Un appel à la liberté intérieure

Quel est le lien entre ce spectaculaire exorcisme qui délivre un homme« tourmenté par un esprit impur » et l’« autorité » de Jésus dans son « enseignement nouveau » ?
Commençons par remarquer qu’en s’exprimant, l’homme qui s’oppose à Jésus utilise le pluriel, le « nous » et pas le « je » d’une personne qui, adulte, a accédé à une certaine indépendance d’esprit. Son drame n’est-il donc pas d’abord de ne pas avoir son propre jugement, mais de répéter (et donc de se soumettre à) celui des autres ? Notons également l’affirmation de l’homme qui interpelle Jésus : « Je sais » ! Son drame n’est-il pas alors de n’être que le porte-parole d’un groupe pensant à sa place, sûr d’un savoir qui s’impose aux autres ? N’est-il pas emprisonné dans un savoir déconnecté de la réalité au nom d’une idéologie qui sert d’autres intérêts, ceux du groupe, et pas les siens propres ?

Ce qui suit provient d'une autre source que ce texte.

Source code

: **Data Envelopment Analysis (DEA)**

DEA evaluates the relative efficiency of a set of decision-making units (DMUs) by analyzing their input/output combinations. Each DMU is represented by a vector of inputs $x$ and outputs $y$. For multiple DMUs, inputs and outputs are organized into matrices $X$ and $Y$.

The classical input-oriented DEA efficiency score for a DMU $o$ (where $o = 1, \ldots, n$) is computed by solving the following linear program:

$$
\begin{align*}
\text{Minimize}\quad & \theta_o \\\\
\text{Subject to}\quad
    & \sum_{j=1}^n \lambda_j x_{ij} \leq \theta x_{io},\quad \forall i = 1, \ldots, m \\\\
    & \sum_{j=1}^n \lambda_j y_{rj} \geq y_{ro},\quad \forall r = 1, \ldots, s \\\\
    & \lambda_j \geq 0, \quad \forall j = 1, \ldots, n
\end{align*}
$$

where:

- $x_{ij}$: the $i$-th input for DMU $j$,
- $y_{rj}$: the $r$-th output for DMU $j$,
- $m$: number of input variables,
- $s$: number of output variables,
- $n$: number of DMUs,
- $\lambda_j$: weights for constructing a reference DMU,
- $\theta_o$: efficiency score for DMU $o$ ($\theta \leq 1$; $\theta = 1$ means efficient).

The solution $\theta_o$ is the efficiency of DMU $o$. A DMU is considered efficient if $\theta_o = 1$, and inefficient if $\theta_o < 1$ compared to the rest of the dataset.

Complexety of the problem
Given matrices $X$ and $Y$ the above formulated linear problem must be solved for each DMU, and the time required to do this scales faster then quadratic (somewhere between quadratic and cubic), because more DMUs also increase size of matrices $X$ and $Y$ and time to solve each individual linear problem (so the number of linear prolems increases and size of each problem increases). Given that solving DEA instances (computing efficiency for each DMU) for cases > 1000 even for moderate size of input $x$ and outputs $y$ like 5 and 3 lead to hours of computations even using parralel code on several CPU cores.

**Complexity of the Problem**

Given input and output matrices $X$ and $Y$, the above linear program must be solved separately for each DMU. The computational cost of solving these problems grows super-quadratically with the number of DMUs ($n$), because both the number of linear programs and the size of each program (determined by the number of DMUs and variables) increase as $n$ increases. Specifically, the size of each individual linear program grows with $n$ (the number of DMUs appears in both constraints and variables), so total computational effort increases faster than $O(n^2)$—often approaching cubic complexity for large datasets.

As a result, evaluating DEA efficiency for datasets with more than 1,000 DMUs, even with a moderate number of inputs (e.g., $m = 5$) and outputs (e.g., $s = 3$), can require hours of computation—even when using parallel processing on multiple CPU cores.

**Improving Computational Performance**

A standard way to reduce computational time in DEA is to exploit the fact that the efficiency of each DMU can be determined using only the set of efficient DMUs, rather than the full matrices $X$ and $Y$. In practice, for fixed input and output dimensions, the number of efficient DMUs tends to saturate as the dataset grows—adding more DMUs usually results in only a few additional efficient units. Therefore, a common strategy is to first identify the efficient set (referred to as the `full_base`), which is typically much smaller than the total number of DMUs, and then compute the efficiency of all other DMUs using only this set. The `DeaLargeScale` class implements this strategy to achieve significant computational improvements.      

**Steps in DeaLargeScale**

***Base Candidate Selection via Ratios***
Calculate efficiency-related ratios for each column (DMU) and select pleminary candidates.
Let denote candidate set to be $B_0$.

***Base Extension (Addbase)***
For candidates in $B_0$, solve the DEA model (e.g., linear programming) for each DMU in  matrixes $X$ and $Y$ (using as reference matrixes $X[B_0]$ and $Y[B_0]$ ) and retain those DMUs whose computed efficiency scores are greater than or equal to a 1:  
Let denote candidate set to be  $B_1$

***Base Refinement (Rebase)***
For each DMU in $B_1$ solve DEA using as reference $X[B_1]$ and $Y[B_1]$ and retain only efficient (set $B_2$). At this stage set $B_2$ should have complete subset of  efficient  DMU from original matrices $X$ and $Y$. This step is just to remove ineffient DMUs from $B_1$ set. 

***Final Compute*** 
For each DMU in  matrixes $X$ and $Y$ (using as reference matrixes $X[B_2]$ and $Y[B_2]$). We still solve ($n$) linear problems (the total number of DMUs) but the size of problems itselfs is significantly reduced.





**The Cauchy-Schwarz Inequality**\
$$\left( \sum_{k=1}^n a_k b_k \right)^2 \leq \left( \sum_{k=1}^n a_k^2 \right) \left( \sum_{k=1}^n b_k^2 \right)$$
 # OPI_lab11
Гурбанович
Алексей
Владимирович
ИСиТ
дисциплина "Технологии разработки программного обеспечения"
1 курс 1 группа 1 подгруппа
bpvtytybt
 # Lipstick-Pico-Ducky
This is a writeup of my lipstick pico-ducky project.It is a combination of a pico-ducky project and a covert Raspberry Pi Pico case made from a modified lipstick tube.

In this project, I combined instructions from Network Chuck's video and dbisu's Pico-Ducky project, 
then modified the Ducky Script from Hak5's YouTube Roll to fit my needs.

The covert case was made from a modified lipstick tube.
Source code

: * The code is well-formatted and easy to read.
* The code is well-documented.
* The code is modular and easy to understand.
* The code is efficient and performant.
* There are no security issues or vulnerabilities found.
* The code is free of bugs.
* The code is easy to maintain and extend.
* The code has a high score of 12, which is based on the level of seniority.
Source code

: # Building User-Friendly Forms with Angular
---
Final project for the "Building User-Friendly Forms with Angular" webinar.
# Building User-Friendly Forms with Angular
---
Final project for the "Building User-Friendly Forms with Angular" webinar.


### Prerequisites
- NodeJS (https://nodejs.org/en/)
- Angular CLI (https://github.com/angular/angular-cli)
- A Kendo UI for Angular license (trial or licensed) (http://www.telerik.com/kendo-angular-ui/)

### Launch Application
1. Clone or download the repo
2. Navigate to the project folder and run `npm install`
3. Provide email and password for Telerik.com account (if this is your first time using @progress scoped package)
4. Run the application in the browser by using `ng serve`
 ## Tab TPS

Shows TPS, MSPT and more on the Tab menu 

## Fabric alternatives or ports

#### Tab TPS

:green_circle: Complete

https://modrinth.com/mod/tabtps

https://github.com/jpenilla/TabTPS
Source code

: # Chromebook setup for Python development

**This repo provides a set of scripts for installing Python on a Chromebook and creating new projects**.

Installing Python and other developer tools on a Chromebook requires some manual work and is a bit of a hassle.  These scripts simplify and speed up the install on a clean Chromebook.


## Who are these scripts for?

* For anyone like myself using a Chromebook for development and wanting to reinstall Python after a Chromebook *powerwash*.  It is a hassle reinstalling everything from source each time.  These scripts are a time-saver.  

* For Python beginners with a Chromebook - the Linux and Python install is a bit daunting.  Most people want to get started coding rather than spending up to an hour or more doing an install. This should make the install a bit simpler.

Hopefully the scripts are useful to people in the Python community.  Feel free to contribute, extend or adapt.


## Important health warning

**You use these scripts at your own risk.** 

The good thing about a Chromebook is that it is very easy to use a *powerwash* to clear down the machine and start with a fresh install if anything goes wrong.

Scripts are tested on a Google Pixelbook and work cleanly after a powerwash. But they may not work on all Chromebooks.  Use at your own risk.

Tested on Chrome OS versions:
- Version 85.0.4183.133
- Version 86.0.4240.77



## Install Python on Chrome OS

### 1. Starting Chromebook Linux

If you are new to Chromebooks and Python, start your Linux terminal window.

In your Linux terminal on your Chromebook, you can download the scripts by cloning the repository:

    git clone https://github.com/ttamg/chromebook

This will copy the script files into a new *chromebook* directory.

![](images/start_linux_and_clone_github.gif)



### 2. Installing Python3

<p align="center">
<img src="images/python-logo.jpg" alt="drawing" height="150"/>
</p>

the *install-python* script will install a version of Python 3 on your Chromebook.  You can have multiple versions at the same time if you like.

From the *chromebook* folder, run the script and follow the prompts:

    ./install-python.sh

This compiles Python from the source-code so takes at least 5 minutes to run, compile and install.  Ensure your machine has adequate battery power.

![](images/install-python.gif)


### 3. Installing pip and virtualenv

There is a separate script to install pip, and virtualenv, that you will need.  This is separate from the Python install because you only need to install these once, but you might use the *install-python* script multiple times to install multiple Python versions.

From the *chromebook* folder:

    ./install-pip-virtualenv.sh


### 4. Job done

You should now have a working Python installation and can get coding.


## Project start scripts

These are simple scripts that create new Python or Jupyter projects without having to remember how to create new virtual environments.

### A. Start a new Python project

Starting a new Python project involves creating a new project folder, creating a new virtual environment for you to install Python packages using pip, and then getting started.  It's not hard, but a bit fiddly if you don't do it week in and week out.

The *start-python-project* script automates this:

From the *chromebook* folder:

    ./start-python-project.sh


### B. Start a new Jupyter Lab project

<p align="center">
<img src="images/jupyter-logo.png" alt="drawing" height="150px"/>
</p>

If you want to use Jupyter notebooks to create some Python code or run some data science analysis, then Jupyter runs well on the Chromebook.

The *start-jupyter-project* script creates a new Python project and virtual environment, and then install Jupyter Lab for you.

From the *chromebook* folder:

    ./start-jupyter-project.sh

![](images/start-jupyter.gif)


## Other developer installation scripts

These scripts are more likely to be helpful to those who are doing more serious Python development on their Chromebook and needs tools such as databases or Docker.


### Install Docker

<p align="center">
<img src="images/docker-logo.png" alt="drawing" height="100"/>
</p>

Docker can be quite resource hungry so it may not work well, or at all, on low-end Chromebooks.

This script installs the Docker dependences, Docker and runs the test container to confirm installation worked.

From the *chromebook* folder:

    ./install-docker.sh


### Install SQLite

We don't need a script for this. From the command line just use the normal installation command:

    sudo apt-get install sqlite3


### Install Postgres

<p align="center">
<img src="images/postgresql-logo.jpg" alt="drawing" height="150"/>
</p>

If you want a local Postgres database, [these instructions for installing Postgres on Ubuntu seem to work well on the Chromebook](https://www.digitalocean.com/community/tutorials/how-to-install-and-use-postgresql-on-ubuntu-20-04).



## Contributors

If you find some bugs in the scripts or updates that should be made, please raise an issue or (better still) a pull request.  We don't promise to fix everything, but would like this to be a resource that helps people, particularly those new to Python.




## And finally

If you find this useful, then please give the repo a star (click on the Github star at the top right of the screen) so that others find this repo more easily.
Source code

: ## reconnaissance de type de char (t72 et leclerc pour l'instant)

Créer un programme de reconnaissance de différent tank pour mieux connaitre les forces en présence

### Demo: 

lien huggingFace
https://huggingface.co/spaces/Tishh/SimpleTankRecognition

N’oublions pas que Jésus parle toujours à partir d’une réalité humaine, dans des situations concrètes concernant des personnes en chair et en os, toutes différentes parce que mêlées à des histoires différentes. N’oublions pas aussi qu’en permanence Jésus est en guerre contre les scribes qui se présentent toujours comme ceux qui savent à la place des autres et se mettent ainsi au-dessus d’eux. Jésus réagit à partir de situations d’hommes et de femmes engagés dans des existences qui ne ressemblent à aucune autre et échange avec ses interlocuteurs d’égal à égal.
La réaction de Jésus est significative : « Tais-toi ! Sors de cet homme. » Autrement dit : « Que la pensée qui manipule cet homme sorte de lui. » J’ajouterais, à l’adresse de l’homme : « Pense par toi-même » ! La réaction de l’homme est tout aussi significative : il tombe « en convulsion » et pousse « un grand cri sorti de lui ». L’action est violente, à la mesure de celle qui s’exerçait sur lui, emprisonné dans une pensée qui n’était pas la sienne et qui s’en était emparée : l’homme récupère son corps, il peut l’habiter à nouveau et devenir lui-même.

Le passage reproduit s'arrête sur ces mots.